Posted by on Wednesday, June 7th, 2017

 clinical trial for Alzheimer's disease

A recent study has shown a link between the abnormal protein that causes damage to neurons in Alzheimer’s disease (AD), Parkinson’s (PD) and Huntington’s disease  (HD).  The protein is called amyloid.

 The Study

Researchers have discovered a common link between abnormal protein clumps that cause damage to brain cells in Alzheimer’s (AD), Parkinson’s (PD) and Huntington’s (HD) disease patients. The discovery could help scientists understand the mechanism by which these neurodegenerative diseases spread, and possibly lead to a therapy that targets multiple diseases, according to a new study.

The study, published in the journal Acta Neuropathologica, (focusing on pathology and pathogenesis of neurological disease), compared the etiology of all 3 diseases caused by the death of neurons (brain cells).”  Each progressive and incurable disease, AD, PD and HD  involves different areas of the brain.  AD adversely affects memory and learning, while Parkinson’s and Huntington’s interfere with normal movement. 

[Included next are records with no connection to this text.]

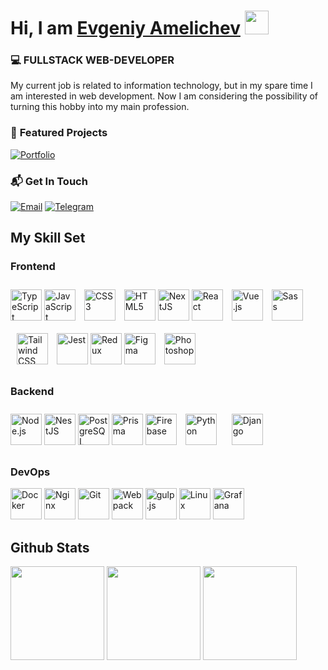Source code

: <h1 align="left">Hi, I am <a href="https://p0lluxstar.ru/" target="_blank">Evgeniy Amelichev</a> 
<img src="https://github.com/blackcater/blackcater/raw/main/images/Hi.gif" height="38"/></h1>

### **💻 FULLSTACK WEB-DEVELOPER**

<div align="left">
My current job is related to information technology, but in my spare time I am interested in web development. Now I am considering the possibility of turning this hobby into my main profession.
</div>  

### 🚀 **Featured Projects**
[![Portfolio](https://img.shields.io/badge/🌐_View_My_Portfolio-Click_Here-success?style=flat-square)](https://p0lluxstar.ru/)

### 📬 **Get In Touch**
[![Email](https://img.shields.io/badge/📧_Email-polluxstar@yandex.ru-red?style=flat-square)](mailto:polluxstar@yandex.ru)
[![Telegram](https://img.shields.io/badge/📱_Telegram-@p0lluxstar-blue?style=flat-square)](https://t.me/p0lluxstar)

## My Skill Set  
<div style="display: block; text-align: left;">

  <div style="flex: 1; min-width: 300px;">
    <h3>Frontend</h3>
    <div>
      <a href="https://www.typescriptlang.org/" target="_blank"><img src="https://profilinator.rishav.dev/skills-assets/typescript-original.svg" alt="TypeScript" height="50" /></a>
      <a href="https://www.javascript.com/" target="_blank"><img src="https://profilinator.rishav.dev/skills-assets/javascript-original.svg" alt="JavaScript" height="50" /></a>
      <a href="https://www.w3schools.com/css/" target="_blank"><img style="margin: 10px" src="https://profilinator.rishav.dev/skills-assets/css3-original-wordmark.svg" alt="CSS3" height="50" /></a> 
      <a href="https://en.wikipedia.org/wiki/HTML5" target="_blank"><img src="https://profilinator.rishav.dev/skills-assets/html5-original-wordmark.svg" alt="HTML5" height="50" /></a>
      <a href="https://nextjs.org/" target="_blank"><img src="https://profilinator.rishav.dev/skills-assets/nextjs.png" alt="NextJS" height="50" /></a>
      <a href="https://reactjs.org/" target="_blank"><img src="https://profilinator.rishav.dev/skills-assets/react-original-wordmark.svg" alt="React" height="50" /></a>
      <a href="https://vuejs.org/" target="_blank"><img style="margin: 10px" src="https://profilinator.rishav.dev/skills-assets/vuejs-original-wordmark.svg" alt="Vue.js" height="50" /></a>  
      <a href="https://sass-lang.com/" target="_blank"><img src="https://profilinator.rishav.dev/skills-assets/sass-original.svg" alt="Sass" height="50" /></a>
      <a href="https://www.tailwindcss.com/" target="_blank"><img style="margin: 10px" src="https://profilinator.rishav.dev/skills-assets/tailwindcss.svg" alt="Tailwind CSS" height="50" /></a>  
      <a href="https://www.jestjs.io/" target="_blank"><img src="https://profilinator.rishav.dev/skills-assets/jest.svg" alt="Jest" height="50" /></a>
      <a href="https://redux.js.org/" target="_blank"><img src="https://profilinator.rishav.dev/skills-assets/redux-original.svg" alt="Redux" height="50" /></a>
      <a href="https://www.figma.com/" target="_blank"><img src="https://profilinator.rishav.dev/skills-assets/figma-icon.svg" alt="Figma" height="50" /></a>
      <a href="https://www.adobe.com/in/products/photoshop.html" target="_blank"><img style="margin: 10px" src="https://profilinator.rishav.dev/skills-assets/photoshop-plain.svg" alt="Photoshop" height="50" /></a>
</div>
    </div>
  </div>

  <div style="flex: 1; min-width: 300px;">
    <h3>Backend</h3>
    <div>
      <a href="https://nodejs.org/" target="_blank"><img src="https://profilinator.rishav.dev/skills-assets/nodejs-original-wordmark.svg" alt="Node.js" height="50" /></a>
      <a href="https://nestjs.com/" target="_blank"><img src="https://profilinator.rishav.dev/skills-assets/nestjs.svg" alt="NestJS" height="50" /></a>
      <a href="https://www.postgresql.org/" target="_blank"><img src="https://profilinator.rishav.dev/skills-assets/postgresql-original-wordmark.svg" alt="PostgreSQL" height="50" /></a>
      <a href="https://www.prisma.io/" target="_blank"><img src="https://profilinator.rishav.dev/skills-assets/prisma.png" alt="Prisma" height="50" /></a>
      <a href="https://firebase.google.com/" target="_blank"><img src="https://profilinator.rishav.dev/skills-assets/firebase.png" alt="Firebase" height="50" /></a>
      <a href="https://www.python.org/" target="_blank"><img style="margin: 10px" src="https://profilinator.rishav.dev/skills-assets/python-original.svg" alt="Python" height="50" /></a>  
      <a href="https://www.djangoproject.com/" target="_blank"><img style="margin: 10px" src="https://profilinator.rishav.dev/skills-assets/django-original.svg" alt="Django" height="50" /></a> 
    </div>
  </div>

  <div style="flex: 1; min-width: 300px;">
    <h3>DevOps</h3>
    <div>
      <a href="https://www.docker.com/" target="_blank"><img src="https://profilinator.rishav.dev/skills-assets/docker-original-wordmark.svg" alt="Docker" height="50" /></a>
      <a href="https://www.nginx.com/" target="_blank"><img src="https://profilinator.rishav.dev/skills-assets/nginx-original.svg" alt="Nginx" height="50" /></a>
      <a href="https://github.com/" target="_blank"><img src="https://profilinator.rishav.dev/skills-assets/git-scm-icon.svg" alt="Git" height="50" /></a>
      <a href="https://webpack.js.org/" target="_blank"><img src="https://profilinator.rishav.dev/skills-assets/webpack-original.svg" alt="Webpack" height="50" /></a>
      <a href="https://gulpjs.com/" target="_blank"><img src="https://profilinator.rishav.dev/skills-assets/gulp-plain.svg" alt="gulp.js" height="50" /></a>
      <a href="https://www.linux.org/" target="_blank"><img src="https://profilinator.rishav.dev/skills-assets/linux-original.svg" alt="Linux" height="50" /></a>
      <a href="https://grafana.com/" target="_blank"><img src="https://profilinator.rishav.dev/skills-assets/grafana.png" alt="Grafana" height="50" /></a>
    </div>
  </div>

</div>


## Github Stats 

<div align="left">
  <img src="http://github-profile-summary-cards.vercel.app/api/cards/stats?username=p0lluxstar&theme=default" height="150px"/>
  <img src="http://github-profile-summary-cards.vercel.app/api/cards/repos-per-language?username=p0lluxstar&theme=default" height="150px"/>
  <img src="http://github-profile-summary-cards.vercel.app/api/cards/most-commit-language?username=p0lluxstar&theme=default" height="150px"/>
  <!-- <img src="http://github-profile-summary-cards.vercel.app/api/cards/productive-time?username=p0lluxstar&theme=default&utcOffset=3" height="140px"/> -->
</div>


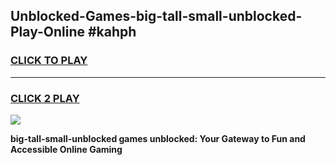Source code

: 
## Unblocked-Games-big-tall-small-unblocked-Play-Online #kahph
<h3>
<a href="https://news.freeplayer.one?title=big-tall-small-unblocked&ref=3">CLICK TO PLAY</a></h3>
<hr>

<h3>
<a href="https://news.freeplayer.one?title=big-tall-small-unblocked&ref=3">CLICK 2 PLAY</a>
  
</h3>

<a href="https://news.freeplayer.one?title=big-tall-small-unblocked&ref=3"><img src="https://clearcache.store/games.png"></a>


**big-tall-small-unblocked games unblocked: Your Gateway to Fun and Accessible Online Gaming**
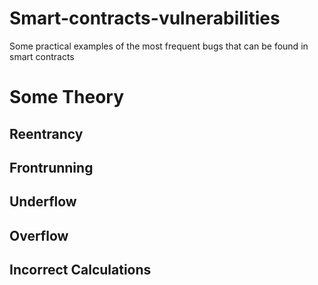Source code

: # Smart-contracts-vulnerabilities

Some practical examples of the most frequent bugs that can be found in smart contracts

# Some Theory

## Reentrancy


## Frontrunning


## Underflow


## Overflow


## Incorrect Calculations

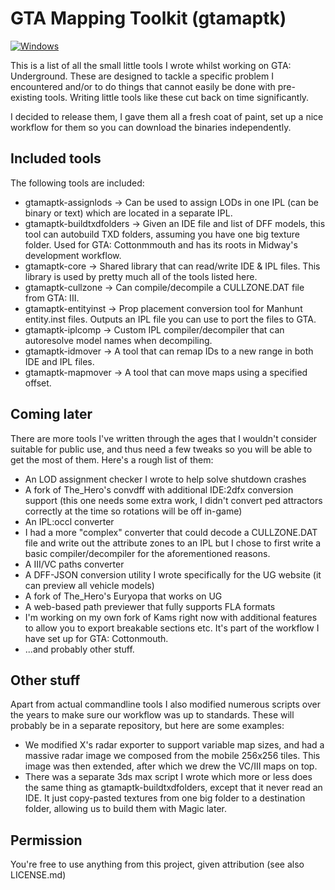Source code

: # GTA Mapping Toolkit (gtamaptk)
[![Windows](https://github.com/dkluin/gtamaptk/actions/workflows/build-windows.yml/badge.svg)](https://github.com/dkluin/gtamaptk/actions/workflows/build-windows.yml)

This is a list of all the small little tools I wrote whilst working on GTA: Underground.
These are designed to tackle a specific problem I encountered and/or to do things that cannot easily be done with pre-existing tools. Writing little tools like these cut back on time significantly.

I decided to release them, I gave them all a fresh coat of paint, set up a nice workflow for them so you can download the binaries independently.

## Included tools
The following tools are included:

- gtamaptk-assignlods -> Can be used to assign LODs in one IPL (can be binary or text) which are located in a separate IPL.
- gtamaptk-buildtxdfolders -> Given an IDE file and list of DFF models, this tool can autobuild TXD folders, assuming you have one big texture folder. Used for GTA: Cottonmmouth and has its roots in Midway's development workflow.
- gtamaptk-core -> Shared library that can read/write IDE & IPL files. This library is used by pretty much all of the tools listed here.
- gtamaptk-cullzone -> Can compile/decompile a CULLZONE.DAT file from GTA: III.
- gtamaptk-entityinst -> Prop placement conversion tool for Manhunt entity.inst files. Outputs an IPL file you can use to port the files to GTA.
- gtamaptk-iplcomp -> Custom IPL compiler/decompiler that can autoresolve model names when decompiling.
- gtamaptk-idmover -> A tool that can remap IDs to a new range in both IDE and IPL files.
- gtamaptk-mapmover -> A tool that can move maps using a specified offset.

## Coming later
There are more tools I've written through the ages that I wouldn't consider suitable for public use, and thus need a few tweaks so you will be able to get the most of them. Here's a rough list of them:

- An LOD assignment checker I wrote to help solve shutdown crashes
- A fork of The_Hero's convdff with additional IDE:2dfx conversion support (this one needs some extra work, I didn't convert ped attractors correctly at the time so rotations will be off in-game)
- An IPL:occl converter
- I had a more "complex" converter that could decode a CULLZONE.DAT file and write out the attribute zones to an IPL but I chose to first write a basic compiler/decompiler for the aforementioned reasons. 
- A III/VC paths converter
- A DFF-JSON conversion utility I wrote specifically for the UG website (it can preview all vehicle models)
- A fork of The_Hero's Euryopa that works on UG
- A web-based path previewer that fully supports FLA formats
- I'm working on my own fork of Kams right now with additional features to allow you to export breakable sections etc. It's part of the workflow I have set up for GTA: Cottonmouth.
- ...and probably other stuff.

## Other stuff
Apart from actual commandline tools I also modified numerous scripts over the years to make sure our workflow was up to standards. These will probably be in a separate repository, but here are some examples:

- We modified X's radar exporter to support variable map sizes, and had a massive radar image we composed from the mobile 256x256 tiles. This image was then extended, after which we drew the VC/III maps on top.
- There was a separate 3ds max script I wrote which more or less does the same thing as gtamaptk-buildtxdfolders, except that it never read an IDE. It just copy-pasted textures from one big folder to a destination folder, allowing us to build them with Magic later.

## Permission
You're free to use anything from this project, given attribution (see also LICENSE.md)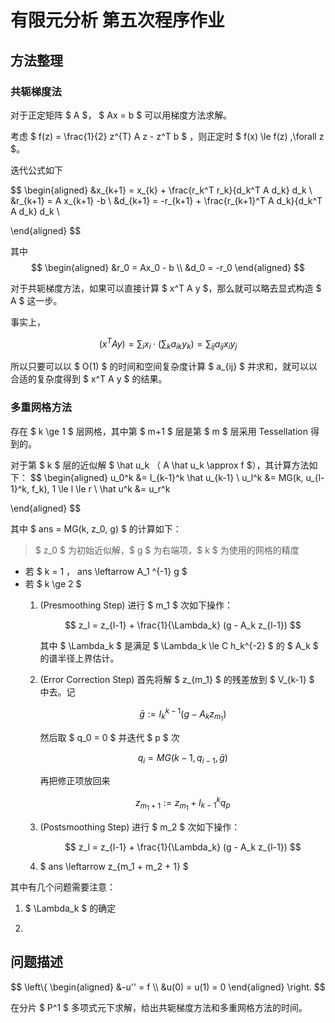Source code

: # 有限元分析 第五次程序作业

## 方法整理

### 共轭梯度法

对于正定矩阵 $ A $， $ Ax = b $ 可以用梯度方法求解。

考虑 $ f(z) = \frac{1}{2} z^{T} A z - z^T b $ ，则正定时 $ f(x) \le f(z) ,\forall z $。

迭代公式如下

$$
\begin{aligned}
&x_{k+1} = x_{k} + \frac{r_k^T r_k}{d_k^T A d_k} d_k \\
&r_{k+1} = A x_{k+1} -b \\
&d_{k+1} = -r_{k+1} + \frac{r_{k+1}^T A d_k}{d_k^T A d_k} d_k \\

\end{aligned}
$$

其中
$$
\begin{aligned}
&r_0 = Ax_0 - b \\
&d_0 = -r_0
\end{aligned}
$$

对于共轭梯度方法，如果可以直接计算 $ x^T A y $，那么就可以略去显式构造 $ A $ 这一步。

事实上，

$$
(x^T A y) = \sum_i x_i \cdot (\sum_k a_{ik} y_{k}) = \sum_{ij} a_{ij} x_i y_j
$$

所以只要可以以 $ O(1) $ 的时间和空间复杂度计算 $ a_{ij} $ 并求和，就可以以合适的复杂度得到 $ x^T A y $ 的结果。

### 多重网格方法

存在 $ k \ge 1 $ 层网格，其中第 $ m+1 $ 层是第 $ m $ 层采用 Tessellation 得到的。

对于第 $ k $ 层的近似解 $ \hat u_k $（$ A \hat u_k \approx f $），其计算方法如下：
$$
\begin{aligned}
u_0^k &= I_{k-1}^k \hat u_{k-1} \\
u_l^k &= MG(k, u_{l-1}^k, f_k), 1 \le l \le r \\
\hat u^k &= u_r^k

\end{aligned}
$$

其中 $ ans = MG(k, z_0, g) $ 的计算如下：
> $ z_0 $ 为初始近似解，$ g $ 为右端项，$ k $ 为使用的网格的精度
- 若 $ k = 1 $，$ ans \leftarrow A_1 ^{-1} g $
- 若 $ k \ge 2 $
  1. (Presmoothing Step) 进行 $ m_1 $ 次如下操作：

     $$ z_l = z_{l-1} + \frac{1}{\Lambda_k} (g - A_k z_{l-1}) $$

     其中 $ \Lambda_k $ 是满足 $ \Lambda_k \le C h_k^{-2} $ 的 $ A_k $ 的谱半径上界估计。
  
  2. (Error Correction Step) 首先将解 $ z_{m_1} $ 的残差放到 $ V_{k-1} $ 中去。记
    
     $$ \bar g := I_k^{k-1} (g-A_k z_{m_1} ) $$

     然后取 $ q_0 = 0 $ 并迭代 $ p $ 次

     $$ q_i = MG(k-1, q_{i-1}, \bar g) $$

     再把修正项放回来

     $$ z_{m_1 + 1} := z_{m_1} + I_{k-1}^{k} q_p $$

  3. (Postsmoothing Step) 进行 $ m_2 $ 次如下操作：

     $$ z_l = z_{l-1} + \frac{1}{\Lambda_k} (g - A_k z_{l-1}) $$

  4. $ ans \leftarrow z_{m_1 + m_2 + 1} $  

其中有几个问题需要注意：
1. $ \Lambda_k $ 的确定
   
2. 

## 问题描述

$$
\left\{
\begin{aligned}
&-u'' = f \\
&u(0) = u(1) = 0
\end{aligned}
\right.
$$

在分片 $ P^1 $ 多项式元下求解，给出共轭梯度方法和多重网格方法的时间。

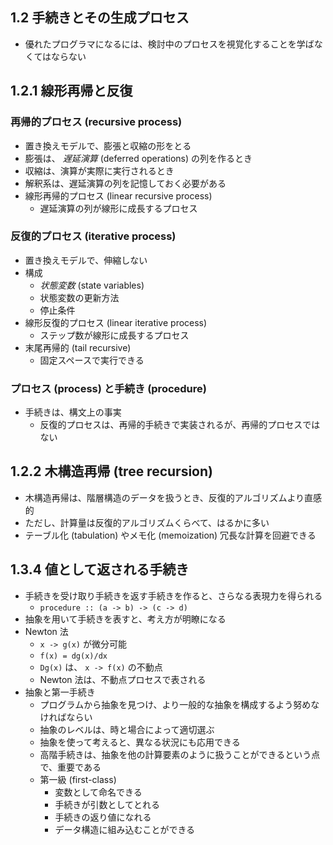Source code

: 1.2 手続きとその生成プロセス
----

* 優れたプログラマになるには、検討中のプロセスを視覚化することを学ばなくてはならない


1.2.1 線形再帰と反復
----

### 再帰的プロセス (recursive process)

* 置き換えモデルで、膨張と収縮の形をとる
* 膨張は、 *遅延演算* (deferred operations) の列を作るとき
* 収縮は、演算が実際に実行されるとき
* 解釈系は、遅延演算の列を記憶しておく必要がある
* 線形再帰的プロセス (linear recursive process)
    * 遅延演算の列が線形に成長するプロセス

### 反復的プロセス (iterative process)

* 置き換えモデルで、伸縮しない
* 構成
    * *状態変数* (state variables)
    * 状態変数の更新方法
    * 停止条件
* 線形反復的プロセス (linear iterative process)
    * ステップ数が線形に成長するプロセス
* 末尾再帰的 (tail recursive)
    * 固定スペースで実行できる

### プロセス (process) と手続き (procedure)

* 手続きは、構文上の事実
    * 反復的プロセスは、再帰的手続きで実装されるが、再帰的プロセスではない


1.2.2 木構造再帰 (tree recursion)
----

* 木構造再帰は、階層構造のデータを扱うとき、反復的アルゴリズムより直感的
* ただし、計算量は反復的アルゴリズムくらべて、はるかに多い
* テーブル化 (tabulation) やメモ化 (memoization) 冗長な計算を回避できる



1.3.4 値として返される手続き
----

* 手続きを受け取り手続きを返す手続きを作ると、さらなる表現力を得られる
    * `procedure :: (a -> b) -> (c -> d)`
* 抽象を用いて手続きを表すと、考え方が明瞭になる
* Newton 法
    * `x -> g(x)` が微分可能
    * `f(x) = dg(x)/dx`
    * `Dg(x)` は、 `x -> f(x)` の不動点
    * Newton 法は、不動点プロセスで表される
* 抽象と第一手続き
    * プログラムから抽象を見つけ、より一般的な抽象を構成するよう努めなければならい
    * 抽象のレベルは、時と場合によって適切選ぶ
    * 抽象を使って考えると、異なる状況にも応用できる
    * 高階手続きは、抽象を他の計算要素のように扱うことができるという点で、重要である
    * 第一級 (first-class)
        * 変数として命名できる
        * 手続きが引数としてとれる
        * 手続きの返り値になれる
        * データ構造に組み込むことができる
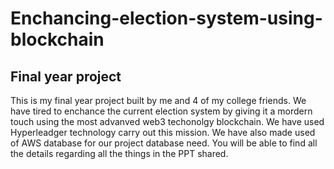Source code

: # Enchancing-election-system-using-blockchain
## Final year project 

This is my final year project built by me and 4 of my college friends.
We have tired to enchance the current election system by giving it a mordern touch using the most advanved web3 techonolgy blockchain. We have used Hyperleadger technology 
carry out this mission. We have also made used of AWS database for our project database need. You will be able to find all the details regarding all the things in the 
PPT shared.
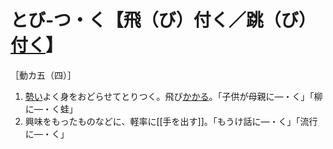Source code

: # とび‐つ・く【飛（び）付く／跳（び）[付く](%E3%81%A4%E3%81%8F%EF%BC%88%E4%BB%98%E3%81%8F%EF%BC%8F%E9%99%84%E3%81%8F%EF%BC%8F%E7%9D%80%E3%81%8F%EF%BC%89.md)】

［動カ五（四）］
1. [勢い](いきおい（勢い）)よく身をおどらせてとりつく。飛び[かかる](かかる（掛る／懸る／係る）)。「子供が母親に―・く」「柳に―・く蛙」
2. 興味をもったものなどに、軽率に[[手を出す]]。「もうけ話に―・く」「流行に―・く」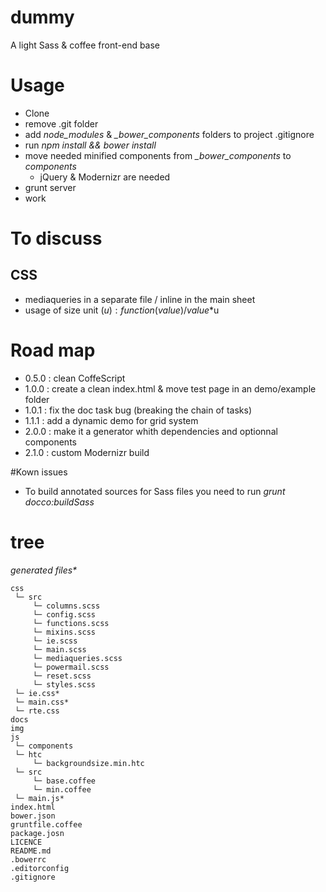 dummy
=====

A light Sass &amp; coffee front-end base


# Usage

- Clone
- remove .git folder
- add *node_modules* & *\_bower\_components* folders to project .gitignore
- run *npm install && bower install*
- move needed minified components from *\_bower\_components* to *components*
  - jQuery & Modernizr are needed
- grunt server
- work

# To discuss

## CSS

- mediaqueries in a separate file / inline in the main sheet
- usage of size unit ($u) : function(value) / value*$u

# Road map

- 0.5.0 : clean CoffeScript
- 1.0.0 : create a clean index.html & move test page in an demo/example folder
- 1.0.1 : fix the doc task bug (breaking the chain of tasks)
- 1.1.1 : add a dynamic demo for grid system
- 2.0.0 : make it a generator whith dependencies and optionnal components
- 2.1.0 : custom Modernizr build

#Kown issues

- To build annotated sources for Sass files you need to run *grunt docco:buildSass*

# tree
_generated files*_

    css
     └─ src
         └─ columns.scss
         └─ config.scss
         └─ functions.scss
         └─ mixins.scss
         └─ ie.scss
         └─ main.scss
         └─ mediaqueries.scss
         └─ powermail.scss
         └─ reset.scss
         └─ styles.scss
     └─ ie.css*
     └─ main.css*
     └─ rte.css
    docs
    img
    js
     └─ components
     └─ htc
         └─ backgroundsize.min.htc
     └─ src
         └─ base.coffee
         └─ min.coffee
     └─ main.js*
    index.html
    bower.json
    gruntfile.coffee
    package.josn
    LICENCE
    README.md
    .bowerrc
    .editorconfig
    .gitignore
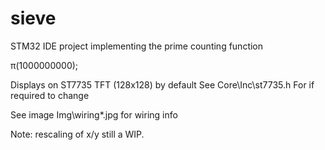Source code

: # sieve

STM32 IDE project implementing the prime counting function

 π(1000000000); 

 Displays on ST7735 TFT (128x128) by default
 See Core\Inc\st7735.h
 For if required to change

 See image Img\wiring*.jpg for wiring info

Note: rescaling of x/y still a WIP.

The commonality in all 3 disorders was amyloid protein clumps, which ultimately cause the death of cells.  As each disease progresses, various protein aggregates are formed.  In AD these protein aggregates are tau,  in HD and PD, they are alpha-synuclein.

“A possible therapy would involve boosting a brain cell’s ability to degrade a clump of proteins and damaged vesicles,” Edward Campbell, PhD, the study’s senior author and an associate professor in the Department of Microbiology and Immunology at Loyola University Chicago Stritch School of Medicine, said in a press release. “If we could do this in one disease, it’s a good bet the therapy would be effective in the other two diseases.”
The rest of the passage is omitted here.